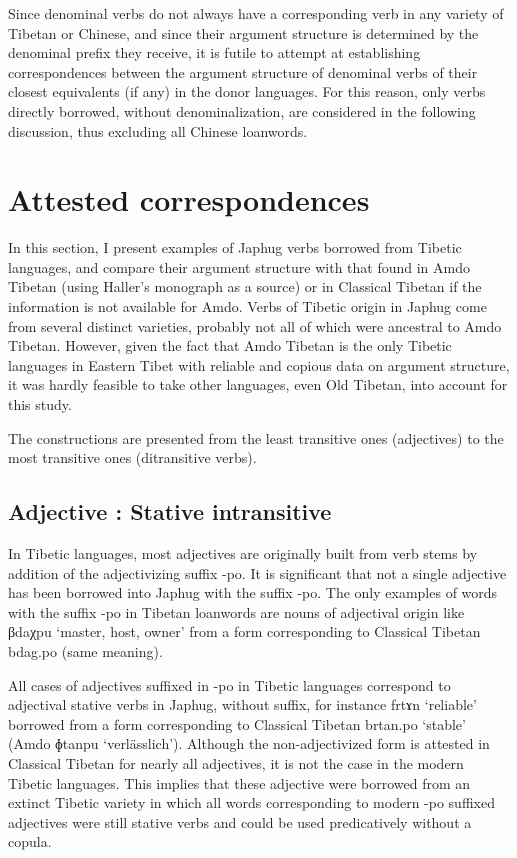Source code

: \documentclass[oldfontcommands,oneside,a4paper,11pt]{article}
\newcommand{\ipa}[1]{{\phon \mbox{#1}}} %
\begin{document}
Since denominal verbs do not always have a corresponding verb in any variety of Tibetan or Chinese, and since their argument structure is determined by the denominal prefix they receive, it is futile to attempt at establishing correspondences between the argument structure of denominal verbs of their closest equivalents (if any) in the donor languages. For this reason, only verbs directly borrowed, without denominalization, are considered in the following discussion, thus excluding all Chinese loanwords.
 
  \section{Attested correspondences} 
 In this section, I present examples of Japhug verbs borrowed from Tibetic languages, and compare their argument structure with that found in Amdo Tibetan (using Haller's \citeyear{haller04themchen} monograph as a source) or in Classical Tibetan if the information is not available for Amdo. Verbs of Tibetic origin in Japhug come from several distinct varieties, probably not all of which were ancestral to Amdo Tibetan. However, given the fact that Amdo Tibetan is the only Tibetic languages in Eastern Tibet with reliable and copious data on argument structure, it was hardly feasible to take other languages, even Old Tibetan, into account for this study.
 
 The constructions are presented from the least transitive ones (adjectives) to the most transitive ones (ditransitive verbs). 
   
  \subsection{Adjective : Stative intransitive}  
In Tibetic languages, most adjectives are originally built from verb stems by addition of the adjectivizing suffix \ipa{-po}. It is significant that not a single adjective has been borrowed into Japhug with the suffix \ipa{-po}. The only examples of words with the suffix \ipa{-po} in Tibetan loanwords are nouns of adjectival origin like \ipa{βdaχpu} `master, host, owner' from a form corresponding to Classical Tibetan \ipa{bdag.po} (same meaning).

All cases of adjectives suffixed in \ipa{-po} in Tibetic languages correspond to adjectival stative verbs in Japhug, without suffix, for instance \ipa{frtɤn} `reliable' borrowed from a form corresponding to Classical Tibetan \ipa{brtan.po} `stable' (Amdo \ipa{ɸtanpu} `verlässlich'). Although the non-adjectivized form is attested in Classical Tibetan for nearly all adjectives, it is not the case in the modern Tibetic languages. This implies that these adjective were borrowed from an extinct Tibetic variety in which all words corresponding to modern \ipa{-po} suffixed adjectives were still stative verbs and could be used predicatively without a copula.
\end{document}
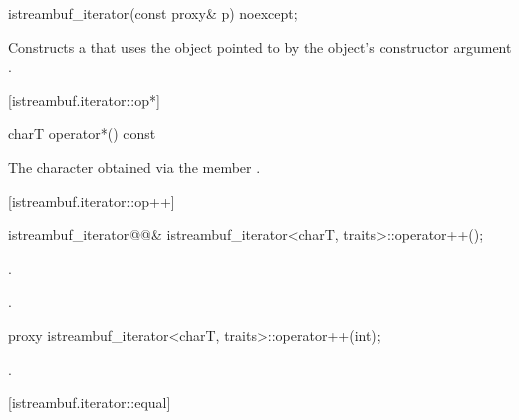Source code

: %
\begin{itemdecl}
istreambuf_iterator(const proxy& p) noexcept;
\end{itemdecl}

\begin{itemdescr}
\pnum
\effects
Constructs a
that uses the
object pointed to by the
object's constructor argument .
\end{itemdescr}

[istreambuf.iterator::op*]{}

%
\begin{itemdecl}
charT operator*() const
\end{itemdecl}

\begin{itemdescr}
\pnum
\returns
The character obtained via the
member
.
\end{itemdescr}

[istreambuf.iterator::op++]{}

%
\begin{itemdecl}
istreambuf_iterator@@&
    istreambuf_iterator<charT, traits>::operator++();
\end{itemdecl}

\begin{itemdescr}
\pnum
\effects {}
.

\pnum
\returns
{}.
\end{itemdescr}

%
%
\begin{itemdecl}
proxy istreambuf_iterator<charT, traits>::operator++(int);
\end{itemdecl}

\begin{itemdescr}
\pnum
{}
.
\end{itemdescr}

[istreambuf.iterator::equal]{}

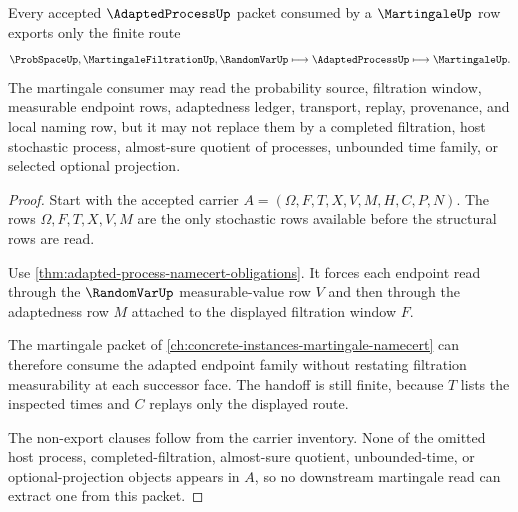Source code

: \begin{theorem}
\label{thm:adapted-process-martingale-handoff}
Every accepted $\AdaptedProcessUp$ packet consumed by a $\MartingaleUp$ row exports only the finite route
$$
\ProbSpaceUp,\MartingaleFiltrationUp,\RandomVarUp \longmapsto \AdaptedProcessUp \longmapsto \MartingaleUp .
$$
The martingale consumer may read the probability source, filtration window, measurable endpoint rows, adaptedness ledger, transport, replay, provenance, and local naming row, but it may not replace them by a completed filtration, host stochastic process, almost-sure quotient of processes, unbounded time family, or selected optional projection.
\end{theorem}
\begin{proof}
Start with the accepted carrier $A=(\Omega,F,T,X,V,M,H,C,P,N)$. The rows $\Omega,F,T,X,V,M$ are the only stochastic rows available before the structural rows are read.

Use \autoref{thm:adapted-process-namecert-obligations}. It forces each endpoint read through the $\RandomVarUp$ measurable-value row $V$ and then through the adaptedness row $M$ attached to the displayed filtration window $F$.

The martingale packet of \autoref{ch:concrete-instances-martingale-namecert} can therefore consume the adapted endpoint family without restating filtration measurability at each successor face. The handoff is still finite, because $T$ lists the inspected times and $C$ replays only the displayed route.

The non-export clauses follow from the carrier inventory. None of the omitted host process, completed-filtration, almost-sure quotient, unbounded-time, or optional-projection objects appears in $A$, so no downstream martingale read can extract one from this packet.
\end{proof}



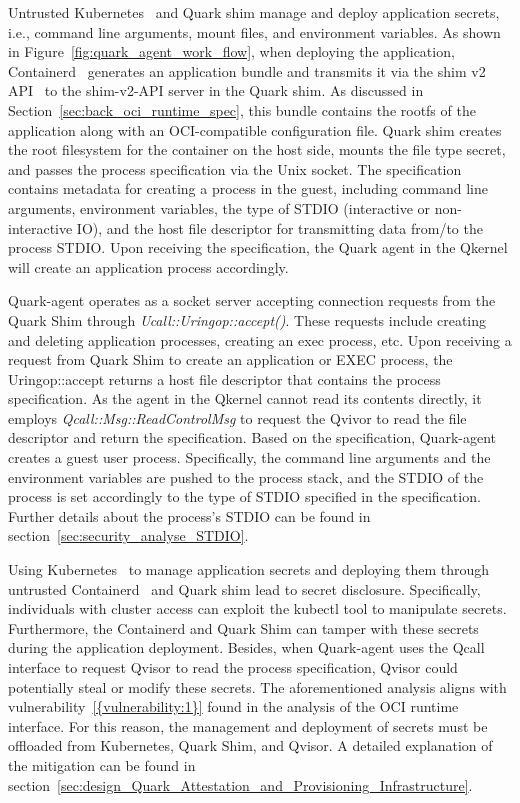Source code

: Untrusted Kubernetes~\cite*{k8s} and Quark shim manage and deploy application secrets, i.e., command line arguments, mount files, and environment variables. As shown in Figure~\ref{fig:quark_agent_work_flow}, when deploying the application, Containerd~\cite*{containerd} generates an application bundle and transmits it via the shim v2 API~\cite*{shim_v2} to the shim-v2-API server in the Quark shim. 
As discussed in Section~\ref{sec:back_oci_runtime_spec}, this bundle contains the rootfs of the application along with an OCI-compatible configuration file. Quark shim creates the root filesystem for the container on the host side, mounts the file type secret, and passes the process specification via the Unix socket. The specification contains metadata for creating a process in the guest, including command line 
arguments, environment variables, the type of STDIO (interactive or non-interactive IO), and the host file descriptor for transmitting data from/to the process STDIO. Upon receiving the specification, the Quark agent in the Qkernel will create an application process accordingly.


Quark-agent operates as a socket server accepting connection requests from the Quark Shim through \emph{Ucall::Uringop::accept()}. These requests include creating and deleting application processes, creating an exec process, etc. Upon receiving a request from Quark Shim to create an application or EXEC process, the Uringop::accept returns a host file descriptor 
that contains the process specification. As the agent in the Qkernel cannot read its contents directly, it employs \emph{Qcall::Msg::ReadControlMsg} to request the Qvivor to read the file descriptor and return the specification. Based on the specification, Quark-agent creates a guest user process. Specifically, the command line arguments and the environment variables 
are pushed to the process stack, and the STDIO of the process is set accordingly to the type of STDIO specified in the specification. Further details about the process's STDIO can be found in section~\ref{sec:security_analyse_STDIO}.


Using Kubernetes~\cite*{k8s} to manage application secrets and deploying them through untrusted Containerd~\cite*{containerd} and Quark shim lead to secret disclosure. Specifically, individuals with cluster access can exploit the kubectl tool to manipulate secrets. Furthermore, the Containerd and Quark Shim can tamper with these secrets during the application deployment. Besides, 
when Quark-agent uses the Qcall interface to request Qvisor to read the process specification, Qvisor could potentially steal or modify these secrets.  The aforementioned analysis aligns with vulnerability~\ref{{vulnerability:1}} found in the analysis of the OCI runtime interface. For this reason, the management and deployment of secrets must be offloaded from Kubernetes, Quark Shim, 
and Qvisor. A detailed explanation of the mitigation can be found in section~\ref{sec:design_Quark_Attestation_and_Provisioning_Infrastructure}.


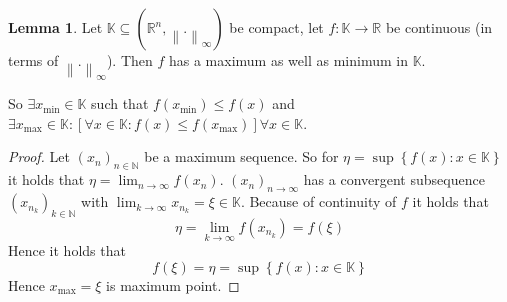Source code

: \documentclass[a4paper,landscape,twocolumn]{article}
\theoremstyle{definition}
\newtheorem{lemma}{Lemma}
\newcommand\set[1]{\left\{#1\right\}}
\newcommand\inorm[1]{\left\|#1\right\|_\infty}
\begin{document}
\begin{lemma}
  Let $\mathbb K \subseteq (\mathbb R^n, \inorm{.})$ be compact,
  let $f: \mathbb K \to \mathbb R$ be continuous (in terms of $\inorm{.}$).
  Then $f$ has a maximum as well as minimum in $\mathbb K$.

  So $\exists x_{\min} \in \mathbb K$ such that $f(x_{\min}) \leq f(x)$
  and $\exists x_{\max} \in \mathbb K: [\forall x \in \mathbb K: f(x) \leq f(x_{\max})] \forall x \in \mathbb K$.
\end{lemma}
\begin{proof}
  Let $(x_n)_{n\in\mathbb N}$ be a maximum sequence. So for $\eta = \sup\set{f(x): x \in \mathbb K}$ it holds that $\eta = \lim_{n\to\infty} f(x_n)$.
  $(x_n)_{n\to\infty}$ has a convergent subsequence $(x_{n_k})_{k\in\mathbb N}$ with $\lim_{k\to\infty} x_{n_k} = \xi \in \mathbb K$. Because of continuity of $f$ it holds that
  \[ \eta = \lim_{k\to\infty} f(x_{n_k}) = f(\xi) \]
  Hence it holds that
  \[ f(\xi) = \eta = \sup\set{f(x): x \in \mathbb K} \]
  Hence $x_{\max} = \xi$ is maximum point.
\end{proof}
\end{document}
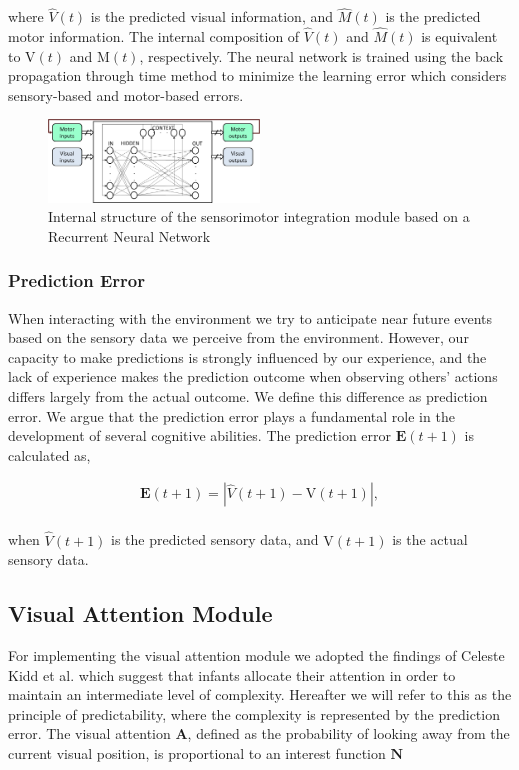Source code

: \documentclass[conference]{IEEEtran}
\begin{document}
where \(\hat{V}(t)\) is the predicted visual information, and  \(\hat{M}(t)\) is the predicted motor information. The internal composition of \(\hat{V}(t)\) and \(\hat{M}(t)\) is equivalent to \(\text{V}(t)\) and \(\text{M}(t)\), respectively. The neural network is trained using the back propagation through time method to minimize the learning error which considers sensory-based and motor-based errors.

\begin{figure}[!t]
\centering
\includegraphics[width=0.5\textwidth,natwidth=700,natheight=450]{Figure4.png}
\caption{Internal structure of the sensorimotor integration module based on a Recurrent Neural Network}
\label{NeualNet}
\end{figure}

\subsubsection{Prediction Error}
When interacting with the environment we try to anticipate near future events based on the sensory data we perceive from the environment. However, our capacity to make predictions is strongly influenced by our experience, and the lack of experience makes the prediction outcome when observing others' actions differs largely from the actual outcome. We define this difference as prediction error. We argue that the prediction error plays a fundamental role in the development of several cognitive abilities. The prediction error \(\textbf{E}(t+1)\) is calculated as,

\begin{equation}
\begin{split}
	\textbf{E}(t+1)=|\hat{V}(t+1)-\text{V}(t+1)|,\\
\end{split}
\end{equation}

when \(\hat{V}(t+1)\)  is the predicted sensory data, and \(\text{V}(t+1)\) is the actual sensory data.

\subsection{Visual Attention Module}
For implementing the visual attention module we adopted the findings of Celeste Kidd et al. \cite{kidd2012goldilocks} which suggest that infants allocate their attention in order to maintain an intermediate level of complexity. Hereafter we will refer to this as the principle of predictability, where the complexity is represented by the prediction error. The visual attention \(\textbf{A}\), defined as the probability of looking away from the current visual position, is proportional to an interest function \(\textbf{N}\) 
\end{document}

◇ ◇ ◇ ◇ ◇ ◇ ◇

• **Exercise**
Go through the records above and copy every line holding the word "exists".

• **The completed task**
  So $\exists x_{\min} \in \mathbb K$ such that $f(x_{\min}) \leq f(x)$
  and $\exists x_{\max} \in \mathbb K: [\forall x \in \mathbb K: f(x) \leq f(x_{\max})] \forall x \in \mathbb K$.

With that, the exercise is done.